美澄が血の気の引いた顔で、泣くこともできずに久賀の前から走り去ったのは、三年半前のこと。
あの時折ったはずの心はすくすくと育ち、伸びやかな葉を陽光に向けている。

久賀は重い身体を起こして、タブレットの画面を見た。

先手の水原は左美濃囲い、美澄も美濃囲いに構え、対抗形となっている。
美澄は戦法の好き嫌いが激しく、対抗形の勉強は好まない。
居飛車党である馨に鍛えられてはきたが、苦手意識はあるはずだ。

飛車をぶつけてきた水原に、美澄は落ち着いて桂馬を跳ねる。
これは振り飛車としてごく自然な手であるが、水原は鋭くその桂馬を仕留めにかかる。

「久賀先生、この桂馬取られちゃったら危ないんでない?」

「桂馬跳ねないといずれ三筋を突破されるので、その対応です。あの銀を引かせることができれば桂成りが入るので、大丈夫だと思ってるんでしょう」

「そうか、大丈夫ならいいけど」

「…………」

お茶をすする音しか聞こえない倶楽部に、バイブ音が鳴った。
いつもなら仕事中は見ないのだが、今は仕事前なのでリュックの中からスマートフォンを取り出す。

『あの銀の攻めさぁ、夏紀くんの指導?』

挨拶もなく、馨はそう切り出した。

「いや。でも自然な手だったと思うけど」

『一見鋭くていい攻めに見えるけど、桂打ちの切り返しが危ないよね。やっぱり桂跳ねるの早かったんじゃないかな』

「でも跳ねないと三筋突破される」

『突破されて竜作られても、それ以上先手に手はないじゃん。夏紀くんもわかってるでしょ?』

「……うん」

『時間の使い方見てると、古関さんそっちの順は検討してないよね。
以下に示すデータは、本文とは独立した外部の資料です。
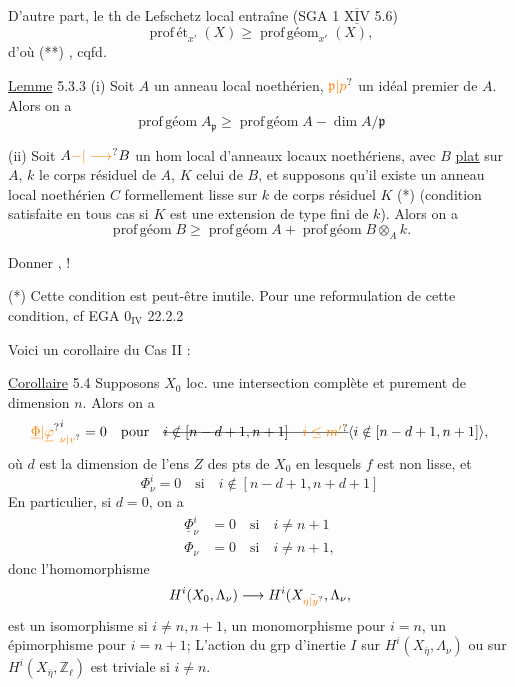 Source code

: D'autre part, le th de Lefschetz local entraîne (SGA 1 $\overline{\underline{\mathrm{XIV}}}$ 5.6)
\[
\operatorname{prof\,ét}_{x'}(X)\geq\operatorname{prof\,géom}_{x'}(X),
\]
d'où  (**) , cqfd.


\uline{Lemme} 5.3.3 (i) Soit $A$ un anneau local noethérien, $\unsure{\mathfrak{p}|p}$ un idéal premier de $A$. Alors on a
\[
\operatorname{prof\,géom}A_{\mathfrak{p}}\geq\operatorname{prof\,géom}A-\dim A/\mathfrak{p}
\]

(ii) Soit $A\unsure{-|\longrightarrow}B$ un hom local d'anneaux locaux noethériens, avec $B$ \uline{plat} sur $A$, $k$ le corps résiduel de $A$, $K$ celui de $B$, et supposons qu'il existe un anneau local noethérien $C$  formellement lisse sur $k$ de corps résiduel $K$ (*) (condition satisfaite en tous cas si $K$ est une extension de type fini de $k$). Alors on a
\[
\operatorname{prof\,géom}B\geq\operatorname{prof\,géom}A+\operatorname{prof\,géom}B\otimes_A k.
\]

Donner , !

(*) Cette condition est peut-être inutile. Pour une reformulation de cette condition, cf EGA $0_{\mathrm{IV}}$ 22.2.2

Voici un corollaire du Cas II :

\uline{Corollaire} 5.4 Supposons  $X_0$ loc. une intersection complète et purement de dimension $n$. Alors on a
\[
{\unsure{\underline{\Phi}|\underline{\varphi}}}^i_{\unsure{\nu|v}}=0\quad\text{pour}\quad
\deleted{i\notin[n-d+1,n+1]\quad\unsure{i\leq m'}}\inserted{i\notin[n-d+1,n+1]},
\]
où $d$ est la dimension de l'ens $Z$ des pts de $X_0$ en lesquels $f$ est non lisse,  et
\[
\Phi^i_\nu=0\quad\text{si}\quad i\notin[n-d+1,n+d+1]
\]
En particulier, si $d=0$, on a
\[
\begin{aligned}
\underline{\Phi}^i_\nu&=0\quad\text{si}\quad i\neq n+1\\
\Phi_\nu&=0\quad\text{si}\quad i\neq n+1,
\end{aligned}
\]
donc l'homomorphisme
\[
H^i(X_0,\Lambda_\nu)\longrightarrow H^i(X_{\bar{\unsure{\eta|y}}},\Lambda_\nu,
\]
est un isomorphisme si $i\neq n,n+1$, un monomorphisme pour $i=n$, un épimorphisme pour $i=n+1$;  L'action du grp d'inertie  $I$ sur $H^i(X_{\bar{\eta}},\Lambda_\nu)$  ou sur $H^i(X_{\bar{\eta}},\mathbb{Z}_\ell)$ est triviale si $i\neq n$.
あとで説教』

にこやかな声に一抹の緊張感を織り混ぜて馨は言った。

『どんな気分?』

「何が?」

『公開ラブレター』

平川をチラリと見て、久賀は胃のあたりをさする。

「それどころじゃない」

電話の向こうで、馨が盛大に笑った。

得意戦法だからこそ長所も短所もよく見える。
久賀には、美澄が地雷原を目隠しして歩いているように見えていた。
自分のときは祈ったことなどないのに、心の中で何度目かの神頼みを唱える。

『なんで他人の将棋に一喜一憂しなきゃいけないんだろ。弟子なんて取るもんじゃないね』

「奥沼先生は偉大だな」

確かに、と馨は笑い声を立てたが、それは泣き笑いのようなため息に変わった。

『本当に、胃痛いよねぇ』

久賀が同意すると、ふつりと電話は切れた。